• **TASK REQUIREMENTS**:
Could you reproduce, exactly and alone, the lines running from the one with "We recorded the total" to the end of the data below?

-------- GIVEN DATA

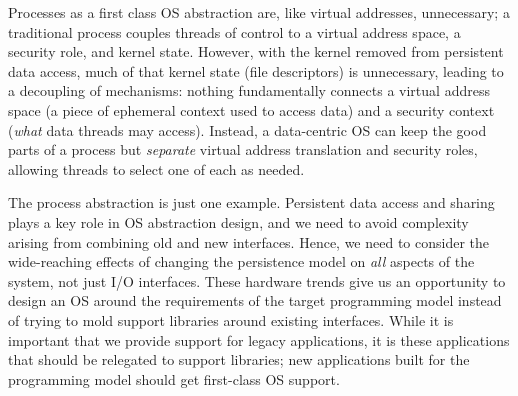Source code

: Processes as a first class OS abstraction are, like virtual addresses, unnecessary; a traditional process couples
threads of control to a virtual address space, a security role, and kernel state.
However, with the kernel removed from
persistent data access, much of that kernel state (\eg file descriptors) is unnecessary,
leading to a decoupling of mechanisms:
nothing fundamentally connects a virtual address space
(a piece of ephemeral context used to access data) and a security context (\emph{what} data
threads may access).
Instead, a data-centric OS can keep the good parts of a process but \emph{separate} virtual address
translation and security roles, allowing threads to select one of each as needed.

The process abstraction is just one example. Persistent data access and sharing plays a key role in OS
abstraction design, and we need to avoid complexity arising from combining old and new interfaces.
Hence, we need to consider the
wide-reaching effects of changing the persistence model on \emph{all} aspects of the system, not
just I/O interfaces. These hardware trends give us an opportunity to design an OS around the requirements
of the target programming model instead of trying to mold support libraries around existing
interfaces. While it is important that we provide support for legacy applications,
it is these applications that should be relegated to support libraries; new applications built for
the programming model should get first-class OS support.


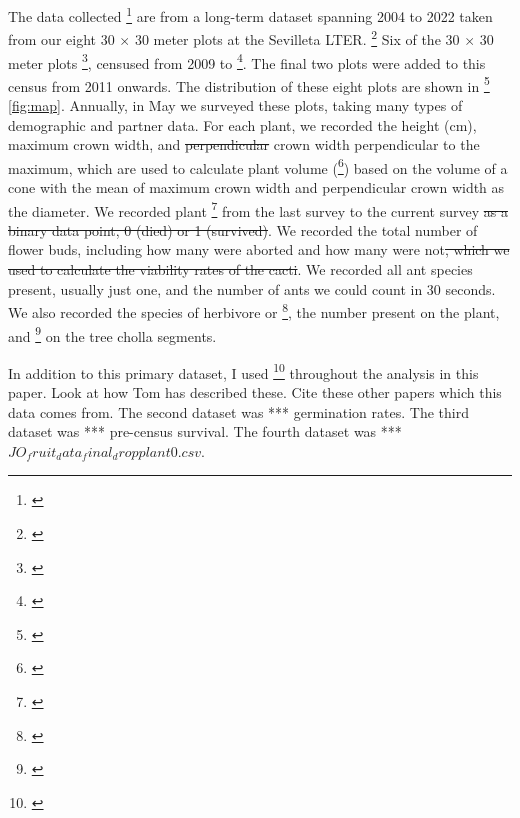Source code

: \documentclass[12pt,a4paper]{article}
\newcommand{\tom}[2]{{\color{red}{#1}}\footnote{\textit{\color{red}{#2}}}}
\begin{document}
	The data collected \tom{on these cacti}{notice how these words add nothing} are from a long-term dataset spanning 2004 to 2022 taken from our eight 30 $\times$ 30 meter plots at the Sevilleta LTER. 
	\tom{The data initially included 134 naturally occurring plants across 4 spatial blocks censused annually from 2004 to 2008.}{this seems to contradict what you just said about eight plots.}
	Six of the 30 $\times$ 30 meter plots \tom{were created with naturally occurring plants}{this sounds funny, meaning unclear}, censused from 2009 to \tom{2014}{Not sure why you have these ending in 2014. These are plots 1-6, which we continue to collect data from}. 
	The final two plots were added to this census from 2011 onwards. 
	The distribution of these eight plots are shown in \tom{figure}{you probably don't need a plot map - maybe in the supplement} \ref{fig:map}.
		Annually, in May we surveyed these plots, taking many types of demographic and partner data. 
		For each plant, we recorded the height (cm), maximum crown width, and \st{perpendicular }crown width perpendicular to the maximum, which are used to calculate plant volume (\tom{cm3}{make this a superscript}) based on the volume of a cone with the mean of maximum crown width and perpendicular crown width as the diameter. 
		We recorded plant \tom{survival}{I would start with survival because if it's dead nothing else is recorded} from the last survey to the current survey\st{ as a binary data point, 0 (died) or 1 (survived)}. 
		We recorded the total number of flower buds, including how many were aborted and how many were not\st{, which we used to calculate the viability rates of the cacti}. 
		We recorded all ant species present, usually just one, and the number of ants we could count in 30 seconds. 
		We also recorded the species of herbivore or \tom{seed predator}{we do not record seed predator data}, the number present on the plant, and \tom{if there is any clear, new evidence of herbivory}{beware that this has not been very consistent} on the tree cholla segments. 
		
		In addition to this primary dataset, I used \tom{several other datasets}{I don't think you need to say much here, you can cite prevous papers when you describe these parts of the IPM} throughout the analysis in this paper.  Look at how Tom has described these. Cite these other papers which this data comes from. 
		The second dataset was *** germination rates.
		The third dataset was *** pre-census survival.
		The fourth dataset was *** $JO_fruit_data_final_dropplant0.csv$.
		
\end{document}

----------------

• **RESPONSE AREA**:
		We recorded the total number of flower buds, including how many were aborted and how many were not\st{, which we used to calculate the viability rates of the cacti}. 
		We recorded all ant species present, usually just one, and the number of ants we could count in 30 seconds. 
		We also recorded the species of herbivore or \tom{seed predator}{we do not record seed predator data}, the number present on the plant, and \tom{if there is any clear, new evidence of herbivory}{beware that this has not been very consistent} on the tree cholla segments. 
		
		In addition to this primary dataset, I used \tom{several other datasets}{I don't think you need to say much here, you can cite prevous papers when you describe these parts of the IPM} throughout the analysis in this paper.  Look at how Tom has described these. Cite these other papers which this data comes from. 
		The second dataset was *** germination rates.
		The third dataset was *** pre-census survival.
		The fourth dataset was *** $JO_fruit_data_final_dropplant0.csv$.
		
\end{document}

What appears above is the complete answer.